Inspiration
Reddit moderators are unsung heroes. They're volunteers who spend 10-15 hours a week manually warning users, tracking repeat offenders, writing ban messages, and reviewing violations — all for free. I wanted to build something that gave that time back to them.
The problem I kept seeing across large subreddits was the same: mods had no system. No way to automatically track who had been warned before. No way to know if a user was a first-time offender or a serial rule-breaker. No community health visibility. Everything was manual, inconsistent, and exhausting.
ModSentinel was built to fix that.
What It Does
ModSentinel is an AI-powered moderation tool that runs silently in the background of any subreddit. The moment a post or comment is submitted, ModSentinel scans it for violations — hate speech, harassment, threats, spam, and explicit content. It then takes immediate, graduated action without the mod ever having to lift a finger.
Here's what happens automatically:
- Strike 1: User gets a personalized warning DM explaining exactly what they did wrong
- Strike 2: User gets a final warning and a 1-day cooldown ban
- Strike 3: User is automatically banned for 7 days
Beyond automation, ModSentinel gives mods powerful tools they've never had before:
- User Reputation Scores: Every user has a dynamic 0-100 score that goes up for good behavior and down for violations. Mods can instantly see if someone is a trusted community member or a high-risk user before making decisions.
- Community Health Score: A live 0-100 score showing the overall health of the community based on recent violations.
- Weekly Mod Reports: One click sends a full weekly summary to the mod's inbox — violations by severity, actions taken, health trends.
- Mod Dashboard: Real-time view of the 5 most recent violations with user names, severity, reasons, and reputation scores.
How I Built It
ModSentinel is built entirely on Devvit — Reddit's developer platform.
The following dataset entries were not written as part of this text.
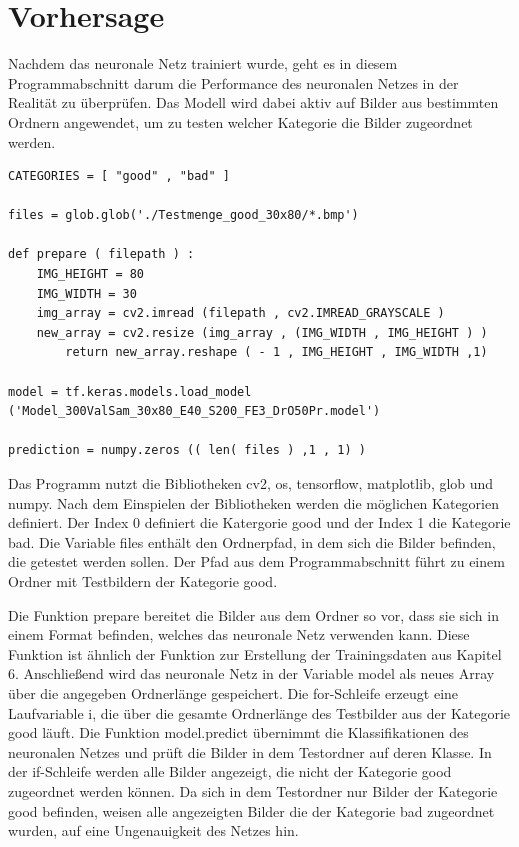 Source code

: \section{Vorhersage}

Nachdem das neuronale Netz trainiert wurde, geht es in diesem Programmabschnitt darum 
die Performance des neuronalen Netzes in der Realität zu überprüfen. Das Modell
wird dabei aktiv auf Bilder aus bestimmten Ordnern angewendet, um zu testen welcher
Kategorie die Bilder zugeordnet werden.

\begin{lstlisting}
CATEGORIES = [ "good" , "bad" ]

files = glob.glob('./Testmenge_good_30x80/*.bmp')

def prepare ( filepath ) :
    IMG_HEIGHT = 80
    IMG_WIDTH = 30
    img_array = cv2.imread (filepath , cv2.IMREAD_GRAYSCALE )
    new_array = cv2.resize (img_array , (IMG_WIDTH , IMG_HEIGHT ) )
        return new_array.reshape ( - 1 , IMG_HEIGHT , IMG_WIDTH ,1)

model = tf.keras.models.load_model ('Model_300ValSam_30x80_E40_S200_FE3_DrO50Pr.model')

prediction = numpy.zeros (( len( files ) ,1 , 1) )
\end{lstlisting}

Das Programm nutzt die Bibliotheken cv2, os, tensorflow, matplotlib, glob und numpy.
Nach dem Einspielen der Bibliotheken werden die möglichen Kategorien definiert. Der
Index 0 definiert die Katergorie good und der Index 1 die Kategorie bad. Die Variable files
enthält den Ordnerpfad, in dem sich die Bilder befinden, die getestet werden sollen. Der
Pfad aus dem Programmabschnitt führt zu einem Ordner mit Testbildern der Kategorie
good.

Die Funktion prepare bereitet die Bilder aus dem Ordner so vor, dass sie sich in einem
Format befinden, welches das neuronale Netz verwenden kann. Diese Funktion ist ähnlich
der Funktion zur Erstellung der Trainingsdaten aus Kapitel 6. Anschließend wird das
neuronale Netz in der Variable model als neues Array über die angegeben Ordnerlänge
gespeichert. Die for-Schleife erzeugt eine Laufvariable i, die über die gesamte Ordnerlänge
des Testbilder aus der Kategorie good läuft. Die Funktion model.predict übernimmt die
Klassifikationen des neuronalen Netzes und prüft die Bilder in dem Testordner auf deren 
Klasse. In der if-Schleife werden alle Bilder angezeigt, die nicht der Kategorie good
zugeordnet werden können. Da sich in dem Testordner nur Bilder der Kategorie good
befinden, weisen alle angezeigten Bilder die der Kategorie bad zugeordnet wurden, auf
eine Ungenauigkeit des Netzes hin.

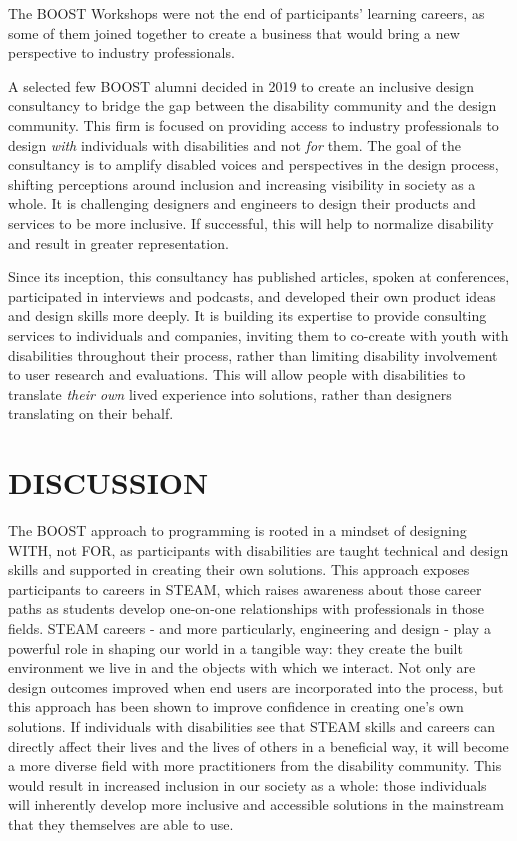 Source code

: \documentclass[11.5pt]{sig-alternate} %
\begin{document}
\begin{large}
The BOOST Workshops were not the end of participants’ learning careers, as some of them joined together to create a business that would bring a new perspective to industry professionals. 

A selected few BOOST alumni decided in 2019 to create an inclusive design consultancy to bridge the gap between the disability community and the design community. This firm is focused on providing access to industry professionals to design \textit{with} individuals with disabilities and not \textit{for} them. The goal of the consultancy is to amplify disabled voices and perspectives in the design process, shifting perceptions around inclusion and increasing visibility in society as a whole. It is challenging designers and engineers to design their products and services to be more inclusive. If successful, this will help to normalize disability and result in greater representation. 

Since its inception, this consultancy has published articles, spoken at conferences, participated in interviews and podcasts, and developed their own product ideas and design skills more deeply. It is building its expertise to provide consulting services to individuals and companies, inviting them to co-create with youth with disabilities throughout their process, rather than limiting disability involvement to user research and evaluations. This will allow people with disabilities to translate \textit{their own} lived experience into solutions, rather than designers translating on their behalf.  

\section*{DISCUSSION}

The BOOST approach to programming is rooted in a mindset of designing WITH, not FOR, as participants with disabilities are taught technical and design skills and supported in creating their own solutions. This approach exposes participants to careers in STEAM, which raises awareness about those career paths as students develop one-on-one relationships with professionals in those fields. STEAM careers - and more particularly, engineering and design - play a powerful role in shaping our world in a tangible way: they create the built environment we live in and the objects with which we interact. Not only are design outcomes improved when end users are incorporated into the process, but this approach has been shown to improve confidence in creating one’s own solutions. If individuals with disabilities see that STEAM skills and careers can directly affect their lives and the lives of others in a beneficial way, it will become a more diverse field with more practitioners from the disability community. This would result in increased inclusion in our society as a whole: those individuals will inherently develop more inclusive and accessible solutions in the mainstream that they themselves are able to use.   


\end{large}
\end{document}

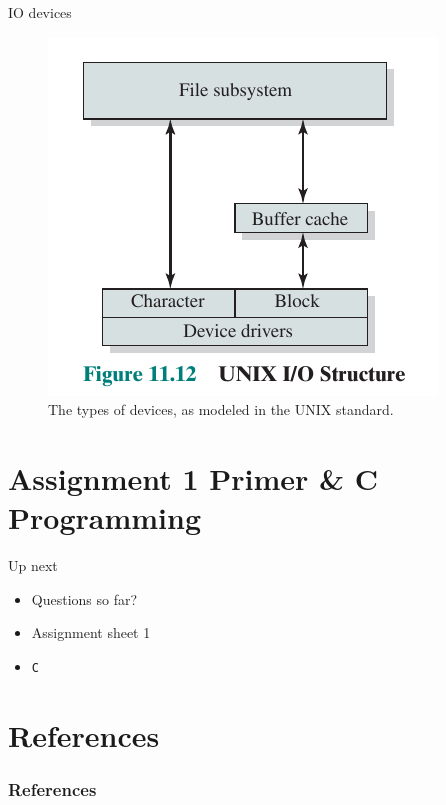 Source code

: \documentclass[10pt]{beamer}
\begin{document}
\begin{frame}[allowframebreaks]{IO devices}
        \begin{figure}
       \begin{center}
       \includegraphics[keepaspectratio, width=\textwidth,height=0.6\textheight-4\baselineskip]{img/211_io_types.png}
      \end{center}
      \caption{The types of devices, as modeled in the UNIX standard.~\autocite{stallings}}
      \end{figure}
\end{frame}


\section{Assignment 1 Primer \&  C Programming }
\begin{frame}{Up next}
    \begin{itemize}
        \item Questions so far? \\
        \item Assignment sheet 1 \\
        \item \texttt{C} 
    \end{itemize}
    \end{frame}
    
\section{References}
    \begin{frame}[allowframebreaks]
      \frametitle{References}
      \begin{tiny}
      \nocite{*}
      \printbibliography
      \end{tiny}
    \end{frame}
\end{document}
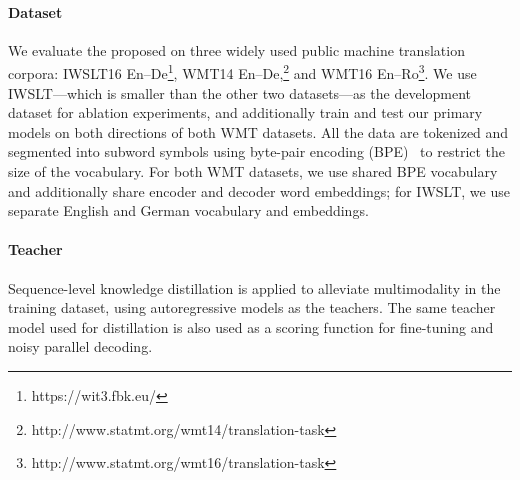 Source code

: \paragraph{Dataset} We evaluate the proposed \model{} on three widely used public machine translation corpora: IWSLT16 En--De\footnote{https://wit3.fbk.eu/}, WMT14 En--De,\footnote{http://www.statmt.org/wmt14/translation-task} and WMT16 En--Ro\footnote{http://www.statmt.org/wmt16/translation-task}. We use IWSLT---which is smaller than the other two datasets---as the development dataset for ablation experiments, and additionally train and test our primary models on both directions of both WMT datasets.
All the data are tokenized and segmented into subword symbols using byte-pair encoding (BPE)~\citep{sennrich2015neural} to restrict the size of the vocabulary. For both WMT datasets, we use shared BPE vocabulary and additionally share encoder and decoder word embeddings; for IWSLT, we use separate English and German vocabulary and embeddings.
\vspace{-5pt}
\paragraph{Teacher} Sequence-level knowledge distillation is applied to alleviate multimodality in the training dataset, using autoregressive models as the teachers. The same teacher model used for distillation is also used as a scoring function for fine-tuning and noisy parallel decoding.

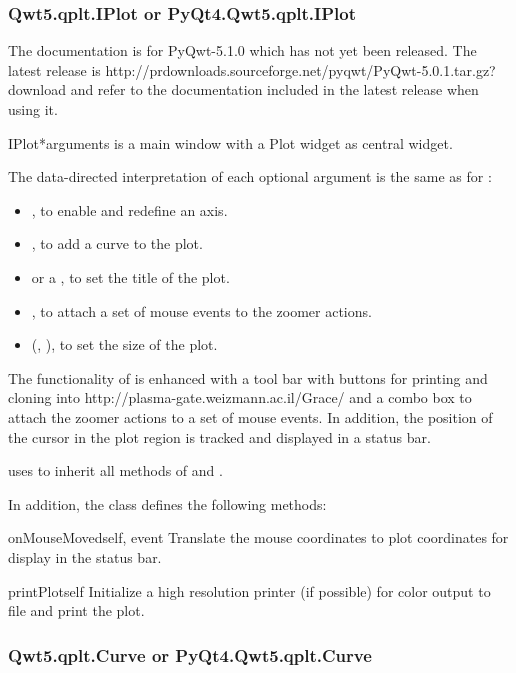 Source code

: \documentclass{manual}
\newcommand{\Grace}{\ulink{Grace}
  {http://plasma-gate.weizmann.ac.il/Grace/}}
\newcommand{\PyQwtLatestTarGz}{\ulink{PyQwt-5.0.1.tar.gz}
  {http://prdownloads.sourceforge.net/pyqwt/PyQwt-5.0.1.tar.gz?download}}
\newcommand{\Future}{
  \begin{notice}[warning]
    The documentation is for PyQwt-5.1.0 which has not yet been released. The
    latest release is \PyQwtLatestTarGz{} and refer to the documentation
    included in the latest release when using it.
  \end{notice}
}
\begin{document}
\subsubsection{Qwt5.qplt.IPlot or PyQt4.Qwt5.qplt.IPlot \label{intro-qplt-iplot}}

\Future{}

\begin{classdesc}{IPlot}{*arguments}
   is a main window with a Plot widget as central widget.

  The data-directed interpretation of each optional argument is the
  same as for :
  \begin{itemize}
  \item
    , to enable and redefine an axis.
  \item
    , to add a curve to the plot.
  \item
     or a , to set the title of the plot.
  \item
    , to attach a set of mouse events to the zoomer actions.
  \item
    (, ), to set the size of the plot.
  \end{itemize}

  The functionality of  is enhanced with a tool bar with
  buttons for printing and cloning into \Grace{} and a combo box to attach
  the zoomer actions to a set of mouse events.
  In addition, the position of the cursor in the plot region is tracked
  and displayed in a status bar. 

   uses  to inherit all methods of
   and .


In addition, the class  defines the following methods:

\begin{methoddesc}[Plot]{onMouseMoved}{self, event}
Translate the mouse coordinates to plot coordinates for display in the status
bar.
\end{methoddesc}

\begin{methoddesc}[IPlot]{printPlot}{self}
Initialize a high resolution printer (if possible) for color output to file and
print the plot.
\end{methoddesc}

\end{classdesc}

\subsubsection{Qwt5.qplt.Curve or PyQt4.Qwt5.qplt.Curve \label{intro-qplt-curve}}
\end{document}
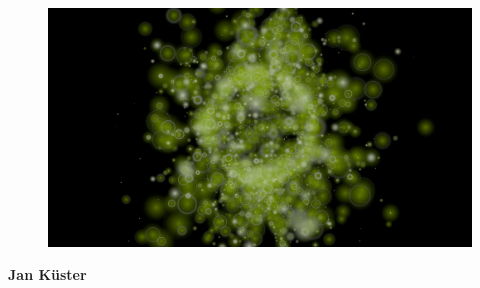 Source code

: \documentclass[11pt,A4]{article}
\begin{document}
\pagestyle{fancy}
\begin{figure}[htbp]
    \begin{center}
            \includegraphics[trim=0 150 0 150,clip,width=\textwidth]{4436.png}
    \end{center}
\end{figure}
\vspace{-20pt}
\Huge{\textbf{Jan Küster}}
\end{document}

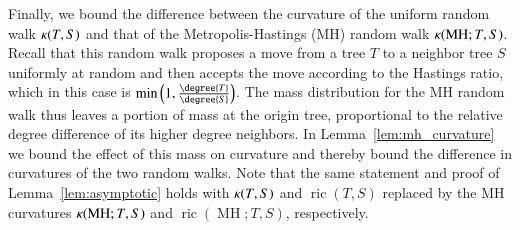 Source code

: \documentclass[]{elsarticle}
\newcommand{\MH}{\operatorname{MH}}
\newcommand{\curvature}[2][]{%
    \ifthenelse{\equal{#1}{}}%
		{\kappa(#2)}%
		{\kappa_{#1}(#2)}%
}
\newcommand{\ric}[1]{
	\operatorname{ric}(#1)%
}
\begin{document}
Finally, we bound the difference between the curvature of the uniform random walk $\curvature{T,S}$ and that of the Metropolis-Hastings (MH) random walk $\curvature{\MH; T,S}$.
Recall that this random walk proposes a move from a tree $T$ to a neighbor tree $S$ uniformly at random and then accepts the move according to the Hastings ratio, which in this case is $\min\left(1, \frac{\degree{T}}{\degree{S}}\right)$.
The mass distribution for the MH random walk thus leaves a portion of mass at the origin tree, proportional to the relative degree difference of its higher degree neighbors.
In Lemma~\ref{lem:mh_curvature} we bound the effect of this mass on curvature and thereby bound the difference in curvatures of the two random walks.
Note that the same statement and proof of Lemma~\ref{lem:asymptotic} holds with $\curvature{T,S}$ and $\ric{T,S}$ replaced by the MH curvatures $\curvature{\MH; T,S}$ and $\ric{\MH; T,S}$, respectively.
\end{document}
The backend uses Hono as a lightweight web framework, with Redis for persistent storage of violation logs, strike counts, and reputation scores.
The violation detection engine uses pattern matching across three severity tiers — high (threats, violence), medium (harassment, hate speech), and low (spam). Each tier triggers different automated responses, creating a graduated enforcement system that mirrors how good human moderators actually think.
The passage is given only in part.